Thorazine Dosing for Nausea and Vomiting The recommended dose of Thorazine for severe nausea and vomiting is 10 mg to 25 mg every four to six hours as needed.
In addition to the 50 mg dose of Thorazine administered prior to delivery, the day after delivery, Nancy Safsten was given three 50 mg doses. (Pharmacological recommendations indicate dosages this massive only in the most severe psychotic cases.) Even if she was being treated for nausea and vomiting following delivery that first day, her prescribed doses were anywhere from 100% to 500% higher than recommended.
The second day after delivery, because she lost consciousness twice due to the Thorazine, her dosage was cut to 25 mg three times a day. It was that day that, records show, she signed the relinquishment document. She has no memory of the social worker coming into her room that day, much less signing the document. Nor does she remember her mother visiting her several times.

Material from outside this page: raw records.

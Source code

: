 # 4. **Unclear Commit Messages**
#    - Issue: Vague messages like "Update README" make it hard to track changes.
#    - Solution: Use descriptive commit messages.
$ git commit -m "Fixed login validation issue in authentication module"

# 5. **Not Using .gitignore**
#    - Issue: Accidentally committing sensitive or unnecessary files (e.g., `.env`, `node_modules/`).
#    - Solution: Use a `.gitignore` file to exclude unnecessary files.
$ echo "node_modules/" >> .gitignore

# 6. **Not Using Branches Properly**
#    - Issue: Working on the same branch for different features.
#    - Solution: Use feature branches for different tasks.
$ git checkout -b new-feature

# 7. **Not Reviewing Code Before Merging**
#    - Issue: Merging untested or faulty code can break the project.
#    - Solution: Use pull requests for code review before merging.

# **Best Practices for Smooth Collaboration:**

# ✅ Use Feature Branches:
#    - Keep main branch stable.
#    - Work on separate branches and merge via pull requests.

Case worker recalls Nancy's appearing 'sedated' at relinquishment
Nancy's case worker, Gladys C. Carling, testified on her behalf at the hearing (formatted here in paragraph form, rather than outline form as it appeared in written court testimony):
During January, 1967, LD.S. Social Services ("Social Services") employed me as a case worker. As a regular part of my case worker duties, I obtained consents to adopt according to the following procedure:
Usually I would meet with the birth mother before she entered the hospital. I would inform the hospital the mother was under Social Services' jurisdiction and request that the hospital inform me when the birth occurred and not publish the birth otherwise. The hospital would inform me of the birth and of the child's general condition.
If there was no urgency regarding the mother's or child's health, I would visit the mother one or two days after the birth. If the birth mother desired to relinquish the child, I obtained her consent on the standard form release which L.D.S. Social Services used at the time.
In accord with Social Services' policy: i) I was the only witness to the birth mother's execution of the release. ii) Also in accord with Social Services policy, I acted as notary. iii) I did not review the birth mother's medical records or otherwise inquire about the birth mother's physical or mental capacity.
I met with plaintiff several times between November, 1966 and January, 1967. As of those meetings, plaintiff had not decided to relinquish the child. In those meetings, I noticed plaintiff was outspoken, direct and capable of forming her own opinion.
I met with plaintiff next on January 16, 1967, two days after plaintiff delivered her baby boy. I noticed plaintiff was not herself. I found plaintiff to be passive, indifferent and unaffected. Nonetheless, I obtained plaintiff's consent. Later, I took the baby with me and placed the baby in L.D.S. Social Services' foster care.
As was my standard practice, I recorded the subject events on an audio tape. In that recording, I stated I believed plaintiff was sedated at the time she gave her ostensible consent.
Several times after her delivery plaintiff expressed to me her confusion, remorse, heartache and void from the loss of her child.
Under Social Services' policy, Social Services would not allow plaintiff or any birth mother to revoke her consent based on remorse, grief, heartache, or void from the loss of the child.